Poemas de Renato Rezende

Leia os poemas "O espelho", "Deconstrução da amada", "Sem amarras", "Foto", "Cego, surdo e mudo", "Ímpar" e "Novo"
Renato Rezende: “A poesia é uma puta que dá para qualquer um, para quem quiser”
01/05/2002

O espelho

Vindo, no caminho, estão
todas as coisas deste mundo, tudo
o que toco,
sinto
e vejo:
frutos do meu próprio pensamento.
Deles, um a um, me despeço
com um íntimo,
último beijo.
Dentro de mim existe
a sombra de tudo, lago
límpido, espelho
do céu e das nuvens
que passam,
do qual limpo
as imagens que turvam o fundo
e que me unem ao mundo
pelo desejo.
Assim, continuo
cada vez mais puro, e aos poucos
também desapareço
da superfície, sem deixar vestígios,
enquanto subo.

Deconstrução da amada

O corpo da amada
não parece ser carne
como os outros;
e mesmo o que ela come e caga
está impregnado
por uma aura sagrada
como se fosse tudo olhos
amorosos, e alma.

Mas passa.

Uma vez morta e enterrada
a amada é esse punhado
de ossos e dentes
na minha palma.

Não adianta nada
comer com calma
as medulas que restam.
No entanto, todos os dias
chupo os dentes e suas cáries.

Já não têm o gosto
ácido da boca
e sua saliva, sua língua
angústias e histórias;
cada um deles é uma coisa

como qualquer outra coisa.

Sem amarras

O amor se faz, entre lágrimas e beijos, mas o gozo
muito intenso surpreende, tem tal força
que é bem mais que a triunfante satisfação
da expectativa dos nossos desejos, dispensa
paradoxalmente a presença da amada, o rosto
delicado e adorado, o corpo com suas bocas
adoradas, olhos, membros, beijos e abraços.
Eu não acreditava, mas agora
ela deixa de ser, estou só, e o amor voa solto
finalmente sem asas ou amarras.

Foto

Ele gostava de colecionar selos e moedas.
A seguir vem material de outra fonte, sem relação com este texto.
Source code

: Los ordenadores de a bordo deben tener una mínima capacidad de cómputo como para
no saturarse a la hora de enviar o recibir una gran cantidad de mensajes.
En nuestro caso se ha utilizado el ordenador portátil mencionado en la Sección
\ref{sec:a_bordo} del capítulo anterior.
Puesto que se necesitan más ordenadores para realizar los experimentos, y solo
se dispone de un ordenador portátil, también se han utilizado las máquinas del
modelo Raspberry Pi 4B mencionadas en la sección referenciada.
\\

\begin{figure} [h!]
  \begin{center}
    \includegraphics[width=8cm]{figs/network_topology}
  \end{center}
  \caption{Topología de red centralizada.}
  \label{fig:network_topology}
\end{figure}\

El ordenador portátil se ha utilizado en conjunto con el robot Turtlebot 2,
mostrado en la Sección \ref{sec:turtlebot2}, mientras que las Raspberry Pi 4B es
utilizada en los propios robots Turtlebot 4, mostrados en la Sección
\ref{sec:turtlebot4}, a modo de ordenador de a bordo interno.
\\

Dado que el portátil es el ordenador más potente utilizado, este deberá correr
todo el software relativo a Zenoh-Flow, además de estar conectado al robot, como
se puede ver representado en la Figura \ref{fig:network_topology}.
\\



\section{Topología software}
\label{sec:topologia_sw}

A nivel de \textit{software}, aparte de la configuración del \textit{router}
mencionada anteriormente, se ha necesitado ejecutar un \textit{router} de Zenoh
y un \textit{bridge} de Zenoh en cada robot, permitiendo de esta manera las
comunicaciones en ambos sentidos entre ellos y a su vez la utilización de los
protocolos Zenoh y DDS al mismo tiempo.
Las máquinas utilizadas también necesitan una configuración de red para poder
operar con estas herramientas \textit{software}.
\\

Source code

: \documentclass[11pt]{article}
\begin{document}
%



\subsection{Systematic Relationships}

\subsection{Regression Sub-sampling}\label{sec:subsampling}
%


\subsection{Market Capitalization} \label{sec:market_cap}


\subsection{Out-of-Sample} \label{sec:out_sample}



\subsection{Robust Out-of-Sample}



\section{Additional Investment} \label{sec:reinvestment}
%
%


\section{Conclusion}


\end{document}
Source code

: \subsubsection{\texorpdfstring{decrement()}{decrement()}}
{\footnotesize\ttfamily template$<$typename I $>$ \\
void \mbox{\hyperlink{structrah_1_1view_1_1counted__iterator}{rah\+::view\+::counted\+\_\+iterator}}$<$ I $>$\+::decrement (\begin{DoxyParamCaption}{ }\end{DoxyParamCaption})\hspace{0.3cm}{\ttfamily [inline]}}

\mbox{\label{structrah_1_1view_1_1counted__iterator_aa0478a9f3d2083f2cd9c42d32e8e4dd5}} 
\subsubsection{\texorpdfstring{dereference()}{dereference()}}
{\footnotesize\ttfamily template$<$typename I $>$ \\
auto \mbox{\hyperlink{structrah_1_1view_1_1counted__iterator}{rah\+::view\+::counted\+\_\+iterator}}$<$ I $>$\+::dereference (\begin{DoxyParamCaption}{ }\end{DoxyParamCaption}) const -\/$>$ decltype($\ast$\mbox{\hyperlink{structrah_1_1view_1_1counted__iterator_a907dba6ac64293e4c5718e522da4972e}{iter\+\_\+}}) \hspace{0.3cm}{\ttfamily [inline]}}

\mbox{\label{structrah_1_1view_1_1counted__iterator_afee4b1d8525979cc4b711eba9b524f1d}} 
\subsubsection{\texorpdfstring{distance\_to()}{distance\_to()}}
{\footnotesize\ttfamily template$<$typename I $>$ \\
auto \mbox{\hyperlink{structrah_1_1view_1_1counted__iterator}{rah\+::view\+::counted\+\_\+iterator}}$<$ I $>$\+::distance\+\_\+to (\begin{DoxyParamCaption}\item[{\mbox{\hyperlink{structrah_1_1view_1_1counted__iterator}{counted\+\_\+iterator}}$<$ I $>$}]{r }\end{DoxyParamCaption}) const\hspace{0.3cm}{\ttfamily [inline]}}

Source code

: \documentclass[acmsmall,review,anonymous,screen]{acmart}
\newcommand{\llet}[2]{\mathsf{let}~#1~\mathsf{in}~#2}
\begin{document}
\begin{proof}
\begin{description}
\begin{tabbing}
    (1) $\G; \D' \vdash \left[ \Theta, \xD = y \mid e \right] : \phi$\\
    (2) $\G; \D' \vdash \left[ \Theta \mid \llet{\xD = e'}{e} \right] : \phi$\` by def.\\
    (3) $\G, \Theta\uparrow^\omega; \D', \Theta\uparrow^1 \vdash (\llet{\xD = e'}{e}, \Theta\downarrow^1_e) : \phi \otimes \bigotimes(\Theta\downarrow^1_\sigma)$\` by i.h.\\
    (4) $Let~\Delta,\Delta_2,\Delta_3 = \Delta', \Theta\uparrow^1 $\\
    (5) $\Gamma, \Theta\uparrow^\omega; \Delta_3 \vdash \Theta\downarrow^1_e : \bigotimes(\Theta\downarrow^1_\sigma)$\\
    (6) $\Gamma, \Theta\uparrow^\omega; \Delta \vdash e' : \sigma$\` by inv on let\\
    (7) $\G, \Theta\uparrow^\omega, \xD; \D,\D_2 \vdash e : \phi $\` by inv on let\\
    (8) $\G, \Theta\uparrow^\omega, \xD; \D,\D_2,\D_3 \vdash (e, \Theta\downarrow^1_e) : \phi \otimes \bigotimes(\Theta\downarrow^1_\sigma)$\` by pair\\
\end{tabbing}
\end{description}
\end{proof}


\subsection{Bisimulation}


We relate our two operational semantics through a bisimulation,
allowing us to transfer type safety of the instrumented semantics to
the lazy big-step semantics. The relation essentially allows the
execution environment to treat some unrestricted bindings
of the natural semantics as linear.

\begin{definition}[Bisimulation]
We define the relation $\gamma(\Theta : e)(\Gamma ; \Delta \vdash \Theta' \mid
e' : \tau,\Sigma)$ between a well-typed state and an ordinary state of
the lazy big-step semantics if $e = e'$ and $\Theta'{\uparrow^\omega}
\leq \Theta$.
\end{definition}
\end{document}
Depois parou.
Gostava de conquistar mulheres. Enjoou.
Quis ser pintor, escrever versos, ser poeta, depois achou
esta ambição patética. Até mesmo a arte, que pensava
ser um salto de liberdade, revelou-se
uma coisa muito mais prática e concreta. Dele sobrou
o enigmático sorriso que dou
para mim mesmo no espelho.

Cego, surdo e mudo

Ver outra vez com os mesmos olhos
o mil vezes visto e revisto?
Por que
caminhar sem fim na planície,
ouvir com os antigos ouvidos
os mesmos ruídos e vozes
sem respostas, as velhas melodias tristes,
falar com novas palavras e versos
o mil vezes dito
e sempre mal compreendido, e enfim
por quê buscar o corpo do outro
para um amor sem muito sentido
ou um gozo breve e tosco?
Não quero nada disso, quero o vazio
que traga o novo.

Ímpar

Um dia tudo isso vai passar.

Saio da sala,
desço a escada
entro na rua
lá fora:

cascata
de luz e acidente.

A vida pulsa
e passa.

(Existe um fogo em mim
que é uma espécie de paixão, sim, uma paixão
sem par, não há
nada
aqui
que a apague ou cale).

Novo

Partindo do princípio, eu desisto
dos meus pés, e subindo
eu desisto das minhas pernas.

Elas latejam e me fazem sentir vivo,
mas eu não quero mais sentir-me vivo.

Ao cortar o pinto, prender nele uma pedra
até que penda para sempre, eu só penso
nos olhos de todas aquelas mulheres.

Eu entrego
ao fogo o mel dos olhos.

Os sentimentos,
eu desisto deles todos, o coração limpo
ou não, eu desisto do coração, do umbigo
que me ligou à minha mãe, eu desisto da minha mãe

E de todas as palavras que eu usei
quando compreendi que era só, desisto de ser alguém

Do estado da poesia, do estado da graça,
da hora da morte

Do vento no rosto

Eu desisto de novo.

Renato Rezende

É poeta, autor de Passeio (2001), Ímpar (2005, prêmio Alphonsus de Guimaraens da Biblioteca Nacional) e Noiva (2008).